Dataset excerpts
*** Block opens ***
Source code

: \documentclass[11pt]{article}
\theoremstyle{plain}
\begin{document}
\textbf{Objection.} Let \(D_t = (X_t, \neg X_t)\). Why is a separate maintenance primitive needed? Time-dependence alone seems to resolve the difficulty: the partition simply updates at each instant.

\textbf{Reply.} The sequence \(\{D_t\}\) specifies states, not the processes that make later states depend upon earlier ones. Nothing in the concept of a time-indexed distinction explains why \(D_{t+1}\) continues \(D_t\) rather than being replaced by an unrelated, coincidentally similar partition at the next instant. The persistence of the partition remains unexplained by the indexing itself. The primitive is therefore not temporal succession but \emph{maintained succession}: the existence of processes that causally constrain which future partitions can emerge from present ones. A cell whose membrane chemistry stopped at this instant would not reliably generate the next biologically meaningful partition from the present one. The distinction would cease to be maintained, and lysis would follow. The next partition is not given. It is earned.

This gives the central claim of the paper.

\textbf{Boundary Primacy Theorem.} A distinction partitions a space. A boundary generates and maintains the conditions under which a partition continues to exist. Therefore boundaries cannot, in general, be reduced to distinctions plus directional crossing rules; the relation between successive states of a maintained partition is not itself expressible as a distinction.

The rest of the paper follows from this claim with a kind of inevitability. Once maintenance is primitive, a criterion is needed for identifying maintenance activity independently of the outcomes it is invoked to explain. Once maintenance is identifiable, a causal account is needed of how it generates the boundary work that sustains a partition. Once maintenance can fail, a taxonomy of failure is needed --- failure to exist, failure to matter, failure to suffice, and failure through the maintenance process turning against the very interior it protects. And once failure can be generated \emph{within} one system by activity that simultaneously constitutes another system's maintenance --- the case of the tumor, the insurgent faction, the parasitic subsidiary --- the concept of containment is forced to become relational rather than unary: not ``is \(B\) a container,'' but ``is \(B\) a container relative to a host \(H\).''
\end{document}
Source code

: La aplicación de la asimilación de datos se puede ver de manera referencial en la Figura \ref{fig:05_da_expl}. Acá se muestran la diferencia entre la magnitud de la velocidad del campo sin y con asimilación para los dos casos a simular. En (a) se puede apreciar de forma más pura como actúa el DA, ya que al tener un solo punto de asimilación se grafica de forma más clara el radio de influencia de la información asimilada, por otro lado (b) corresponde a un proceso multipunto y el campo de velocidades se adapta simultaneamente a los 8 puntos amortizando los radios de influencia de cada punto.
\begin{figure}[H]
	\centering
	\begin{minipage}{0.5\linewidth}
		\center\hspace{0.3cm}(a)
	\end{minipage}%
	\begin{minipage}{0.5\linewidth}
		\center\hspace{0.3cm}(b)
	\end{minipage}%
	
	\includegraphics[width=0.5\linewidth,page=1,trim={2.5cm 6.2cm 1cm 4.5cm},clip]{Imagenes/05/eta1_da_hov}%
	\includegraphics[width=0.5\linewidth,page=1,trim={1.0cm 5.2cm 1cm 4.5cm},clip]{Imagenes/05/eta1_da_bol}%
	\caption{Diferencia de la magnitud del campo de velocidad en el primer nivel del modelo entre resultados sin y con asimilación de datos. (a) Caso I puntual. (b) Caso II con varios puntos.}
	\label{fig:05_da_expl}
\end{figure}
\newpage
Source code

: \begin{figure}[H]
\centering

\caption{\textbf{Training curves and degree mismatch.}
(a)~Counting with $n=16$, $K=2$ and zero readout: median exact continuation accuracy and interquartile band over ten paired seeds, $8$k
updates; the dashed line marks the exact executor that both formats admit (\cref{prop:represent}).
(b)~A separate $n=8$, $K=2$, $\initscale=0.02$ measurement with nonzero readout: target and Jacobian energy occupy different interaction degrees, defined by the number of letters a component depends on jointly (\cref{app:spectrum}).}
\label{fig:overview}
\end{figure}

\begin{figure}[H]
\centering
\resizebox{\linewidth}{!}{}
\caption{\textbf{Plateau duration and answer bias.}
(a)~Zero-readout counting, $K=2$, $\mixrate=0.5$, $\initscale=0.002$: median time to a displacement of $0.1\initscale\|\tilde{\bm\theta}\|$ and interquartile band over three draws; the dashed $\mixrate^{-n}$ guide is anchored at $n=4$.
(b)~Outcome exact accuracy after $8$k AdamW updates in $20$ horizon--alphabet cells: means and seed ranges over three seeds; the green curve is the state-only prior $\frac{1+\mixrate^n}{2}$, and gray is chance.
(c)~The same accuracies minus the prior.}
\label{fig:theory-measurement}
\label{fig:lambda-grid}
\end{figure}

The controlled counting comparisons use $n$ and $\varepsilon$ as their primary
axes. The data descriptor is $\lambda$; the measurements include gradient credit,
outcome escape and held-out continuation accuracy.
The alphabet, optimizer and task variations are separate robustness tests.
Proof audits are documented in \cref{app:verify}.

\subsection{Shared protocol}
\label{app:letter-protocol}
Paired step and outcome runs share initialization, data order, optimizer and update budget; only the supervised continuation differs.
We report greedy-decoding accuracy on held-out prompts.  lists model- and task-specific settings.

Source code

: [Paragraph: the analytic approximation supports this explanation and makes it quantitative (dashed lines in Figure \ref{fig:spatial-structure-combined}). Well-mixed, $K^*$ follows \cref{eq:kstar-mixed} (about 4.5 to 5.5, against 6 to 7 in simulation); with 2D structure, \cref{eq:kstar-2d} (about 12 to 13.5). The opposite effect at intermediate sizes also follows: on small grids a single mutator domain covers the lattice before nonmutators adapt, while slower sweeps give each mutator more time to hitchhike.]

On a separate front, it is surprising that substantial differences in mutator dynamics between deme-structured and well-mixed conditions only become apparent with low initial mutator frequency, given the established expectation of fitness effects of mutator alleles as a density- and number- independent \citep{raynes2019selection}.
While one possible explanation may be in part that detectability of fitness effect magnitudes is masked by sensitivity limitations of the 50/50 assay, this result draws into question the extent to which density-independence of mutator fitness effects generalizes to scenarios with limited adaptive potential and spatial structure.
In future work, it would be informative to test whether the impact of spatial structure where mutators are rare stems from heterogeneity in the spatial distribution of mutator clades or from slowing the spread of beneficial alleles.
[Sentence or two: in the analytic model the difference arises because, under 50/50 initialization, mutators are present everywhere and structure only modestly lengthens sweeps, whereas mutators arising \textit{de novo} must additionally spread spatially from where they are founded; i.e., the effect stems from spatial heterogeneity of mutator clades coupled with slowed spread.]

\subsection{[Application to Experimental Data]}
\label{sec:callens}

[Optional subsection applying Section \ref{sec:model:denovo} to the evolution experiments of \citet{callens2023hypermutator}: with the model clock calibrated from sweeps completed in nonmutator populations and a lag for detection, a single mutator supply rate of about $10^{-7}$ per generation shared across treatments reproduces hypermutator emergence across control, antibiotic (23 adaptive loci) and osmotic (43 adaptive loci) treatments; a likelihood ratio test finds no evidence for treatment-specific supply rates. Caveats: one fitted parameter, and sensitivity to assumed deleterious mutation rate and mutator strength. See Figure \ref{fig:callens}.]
*** Block closes ***
Required action – Go through the entries and return each line where the word "label" occurs.

Your response –
	\label{fig:05_da_expl}
\label{fig:overview}
\label{fig:theory-measurement}
\label{fig:lambda-grid}
\label{app:letter-protocol}
\label{sec:callens}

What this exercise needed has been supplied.